Disk Resident Arrays

Disk Resident Arrays (DRA) extend the Global Arrays (GA) programming model to disk. The library encapsulates the details of data layout, addressing and I/O transfer in disk arrays objects. Disk resident arrays resemble global arrays except that they reside on the disk instead of the main memory. The main features of this model are: DRA can take advantage of a shared file system of a collection of independent filesystems accessible from individual computing nodes.

dra_init

status = dra_init(max_arrays, max_array_size, total_disk_space, max_memory)
         integer max_arrays [input]
         double precision max_array_size [input]
         double precision total_disk_space [input]
         double precision max_memory [input]
Initializes Disk Resident Array I/O subsystem.

max_array_size , total_disk_space and max_memory are given in bytes.

max_memory specifies how much local memory per processor the application is willing to provide to the DRA I/O subsystem for buffering.

The value of -1 for any of input arguments means: "don't care ", "don't know" , or "use defaults ".


dra_terminate

  status=dra_terminate()
Close all open disk resident arrays and shut down DRA I/O subsystem.


dra_create

     status = dra_create(type, dim1, dim2, name, filename, mode,rdim1,rdim2,d_a)
              integer type                      [input]   ! MA type identifier
              integer dim1                      [input]
              integer dim2                      [input]
              character*(*) name                [input]
              character*(*) filename            [input]
              integer mode                      [input]
              integer rdim1                     [input] 
              integer rdim2                     [input]
              integer d_a                       [output]  ! DRA handle
Creates a new disk resident array with specified dimensions and data type (represented by MA type handle).
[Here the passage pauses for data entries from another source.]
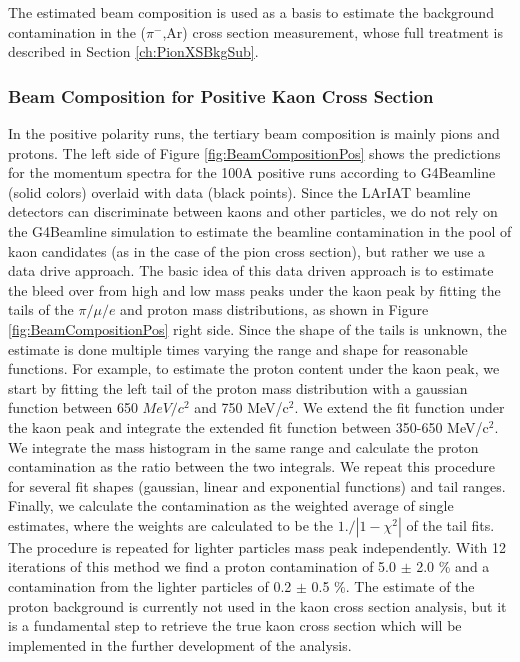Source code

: The estimated beam composition is used as a basis to estimate the background contamination in the  ($\pi^{-}$,Ar) cross section measurement, whose  full treatment is described in Section \ref{ch:PionXSBkgSub}.

\subsubsection{Beam Composition for Positive Kaon Cross Section}\label{ch:protons}
In the positive polarity runs, the tertiary beam composition is mainly pions and protons. The left side of Figure \ref{fig:BeamCompositionPos} shows the  predictions for the momentum spectra for the 100A positive runs  according to  G4Beamline (solid colors) overlaid with data (black points). 
Since the LArIAT beamline detectors can discriminate between kaons and other particles, we do not rely on the G4Beamline simulation to estimate the beamline contamination in the pool of kaon candidates (as in the case of the pion cross section), but rather we use a data drive approach. 
The basic idea of this data driven approach is to estimate the bleed over from high and low mass peaks under the kaon peak by fitting the tails of the $\pi/\mu/e$ and proton mass distributions, as shown in Figure \ref{fig:BeamCompositionPos} right side. 
Since the shape of the tails is unknown, the estimate is done multiple times varying the range and shape for reasonable functions. 
For example, to estimate the proton content under the kaon peak, we start by fitting the left tail of the proton mass distribution with a gaussian function between 650 $MeV/c^2$ and 750 MeV/c$^2$. %
 We extend the fit function under the kaon peak and integrate the extended fit function between 350-650 MeV/c$^2$. We integrate the mass histogram in the same range and calculate the proton contamination as the ratio between the two integrals. We repeat this procedure for several fit shapes (gaussian, linear and exponential functions) and tail ranges. Finally, we calculate the contamination as the weighted average of single estimates, where the weights are calculated to be the $1./|1-\chi^2|$ of the tail fits. The procedure is repeated for lighter particles mass peak independently.
With 12 iterations of this method we find a proton contamination of  5.0 $\pm$ 2.0 \%  and a contamination from the lighter particles of 0.2 $\pm$ 0.5 \%.
The estimate of the proton background is currently not used in the kaon cross section analysis, but it is a fundamental step to retrieve the true kaon cross section which will be implemented in the further development of the analysis.


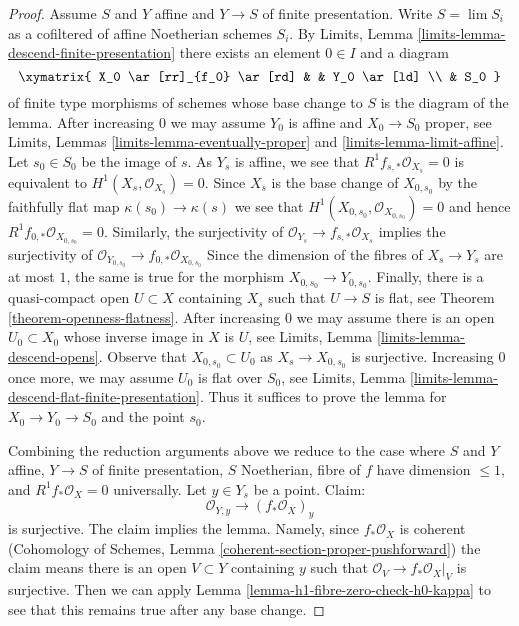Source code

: \begin{proof}
\medskip\noindent
Assume $S$ and $Y$ affine and $Y \to S$ of finite presentation.
Write $S = \lim S_i$ as a cofiltered of affine Noetherian schemes $S_i$.
By Limits, Lemma \ref{limits-lemma-descend-finite-presentation}
there exists an element $0 \in I$ and a diagram
$$
\xymatrix{
X_0 \ar[rr]_{f_0} \ar[rd] & & Y_0 \ar[ld] \\
& S_0
}
$$
of finite type morphisms of schemes whose base change to $S$ is the
diagram of the lemma. After increasing $0$ we may assume $Y_0$
is affine and $X_0 \to S_0$ proper, see
Limits, Lemmas \ref{limits-lemma-eventually-proper} and
\ref{limits-lemma-limit-affine}.
Let $s_0 \in S_0$ be the image of $s$.
As $Y_s$ is affine, we see that
$R^1f_{s,*}\mathcal{O}_{X_s} = 0$ is equivalent
to $H^1(X_s, \mathcal{O}_{X_s}) = 0$.
Since $X_s$ is the base change of $X_{0, s_0}$ by
the faithfully flat map $\kappa(s_0) \to \kappa(s)$
we see that $H^1(X_{0, s_0}, \mathcal{O}_{X_{0, s_0}}) = 0$
and hence $R^1f_{0, *}\mathcal{O}_{X_{0, s_0}} = 0$.
Similarly, the surjectivity of
$\mathcal{O}_{Y_s} \to f_{s, *}\mathcal{O}_{X_s}$
implies the surjectivity of
$\mathcal{O}_{Y_{0, s_0}} \to f_{0, *}\mathcal{O}_{X_{0, s_0}}$
Since the dimension of the fibres of $X_s \to Y_s$ are at most $1$,
the same is true for the morphism $X_{0, s_0} \to Y_{0, s_0}$.
Finally, there is a quasi-compact open $U \subset X$ containing
$X_s$ such that $U \to S$ is flat, see
Theorem \ref{theorem-openness-flatness}.
After increasing $0$ we may assume there is an open
$U_0 \subset X_0$ whose inverse image in $X$ is $U$, see
Limits, Lemma \ref{limits-lemma-descend-opens}.
Observe that $X_{0, s_0} \subset U_0$ as $X_s \to X_{0, s_0}$
is surjective.
Increasing $0$ once more, we may assume $U_0$ is flat over $S_0$, see
Limits, Lemma \ref{limits-lemma-descend-flat-finite-presentation}.
Thus it suffices to prove the lemma for
$X_0 \to Y_0 \to S_0$ and the point $s_0$.

\medskip\noindent
Combining the reduction arguments above we reduce to the case where
$S$ and $Y$ affine, $Y \to S$ of finite presentation, $S$ Noetherian,
fibre of $f$ have dimension $\leq 1$, and $R^1f_*\mathcal{O}_X = 0$
universally. Let $y \in Y_s$ be a point. Claim:
$$
\mathcal{O}_{Y, y} \longrightarrow (f_*\mathcal{O}_X)_y
$$
is surjective. The claim implies the lemma. Namely, since
$f_*\mathcal{O}_X$ is coherent (Cohomology of Schemes, Lemma
\ref{coherent-section-proper-pushforward})
the claim means there is an open $V \subset Y$ containing $y$
such that $\mathcal{O}_V \to f_*\mathcal{O}_X|_V$ is surjective.
Then we can apply Lemma \ref{lemma-h1-fibre-zero-check-h0-kappa}
to see that this remains true after any base change.


\end{proof}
The string filename specifies name of an abstract meta-file that will store the data on the disk. The meta-file might be implemented as multiple files that will contain parts of the disk resident array. The component files will have names derived from the string filename according to some established scheme(s). Only one DRA object can be stored in DRA meta-file identified by filename .

DRA objects persist on the disk after calling dra_close. dra_delete should be used instead of dra_close to delete disk array and associated meta-file on the disk.

String name can be used for more informative (longer)names.

The data in disk resident array is implicitly initialized to 0 .

Access permissions (read, write, read& write) are set in mode . These are set using defined in the header files dra.fh (Fortran) and dra.h (C) preprocessor constants: DRA_R, DRA_W, DRA_RW.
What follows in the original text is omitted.